Sequential MAC-Based Architecture

Updated 20 November 2025

Sequential MAC-Based Architecture is a design approach that pipelines multiply-accumulate operations to enhance numerical accuracy and energy efficiency.
It employs exponent-indexed accumulation and variable data formats to optimize hardware performance across FPGA and ASIC platforms.
The architecture underpins high-throughput neural network accelerators and low-power analog systems by balancing precision, area, and power trade-offs.

Sequential Multiply-Accumulate (MAC)-Based Architecture refers to circuit and system designs in which multiply-accumulate operations are orchestrated in a stepwise or pipelined sequence, as opposed to massively parallel or fully combinational arrangements.
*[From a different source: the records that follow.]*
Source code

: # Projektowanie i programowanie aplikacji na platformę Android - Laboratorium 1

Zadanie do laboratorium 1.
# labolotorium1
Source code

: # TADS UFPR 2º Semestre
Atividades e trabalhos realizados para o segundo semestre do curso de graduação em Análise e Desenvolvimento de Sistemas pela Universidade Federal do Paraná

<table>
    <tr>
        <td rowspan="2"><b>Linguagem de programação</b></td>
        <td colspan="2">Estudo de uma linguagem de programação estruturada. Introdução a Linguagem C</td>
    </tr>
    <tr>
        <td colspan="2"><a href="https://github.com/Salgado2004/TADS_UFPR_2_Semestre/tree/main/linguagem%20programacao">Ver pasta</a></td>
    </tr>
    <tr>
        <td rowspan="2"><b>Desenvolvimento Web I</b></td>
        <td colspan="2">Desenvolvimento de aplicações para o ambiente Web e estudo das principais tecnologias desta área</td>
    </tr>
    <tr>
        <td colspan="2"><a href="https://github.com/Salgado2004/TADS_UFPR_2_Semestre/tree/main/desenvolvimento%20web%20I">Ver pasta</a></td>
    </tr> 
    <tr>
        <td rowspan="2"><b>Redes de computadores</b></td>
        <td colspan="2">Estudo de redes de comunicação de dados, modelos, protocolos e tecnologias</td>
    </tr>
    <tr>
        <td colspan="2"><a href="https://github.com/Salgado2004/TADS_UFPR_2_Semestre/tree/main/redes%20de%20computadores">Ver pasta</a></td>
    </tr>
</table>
These architectures support a range of computational precision and data formats, including floating-point, integer, posit, and logarithmic encodings, with particular attention to hardware efficiency, numerical accuracy, and energy profile. The following sections provide a detailed technical survey of sequential MAC designs, focusing on algorithmic workflows, architectural innovations, hardware mapping, format unification, and empirical performance metrics.

1. Algorithmic Structure and Operational Workflow

Sequential MAC architectures are fundamentally characterized by the disaggregation of two core phases: accumulation of partial products and final reconstruction of the sum. The exponent-indexed accumulator (EIA) workflow exemplifies this:

Inputs are represented as $x_i = m_i \times 2^{e_i}$ , decomposing each number into mantissa $m_i$ and exponent $e_i$ (Liguori, 2024).
Accumulation Phase: For each incoming $x_i$ , its $m_i$ is stored in a signed integer register $A[e_i]$ indexed by $e_i$ . For $n_e$ exponent bits, $2^{n_e}$ bins are maintained, each wide enough to prevent overflow for $N$ -length sums: $w = n_m + 1 + n_v$ , with $n_v = \lceil \log_2 N \rceil$ .
Reconstruction Phase: The final sum,

$S = \sum_{e=0}^{2^{n_e}-1} A[e] 2^e,$

is emitted sequentially, typically using a shift-and-add bit-serial logic. Truncation strategies may be applied for latency-accuracy tradeoff.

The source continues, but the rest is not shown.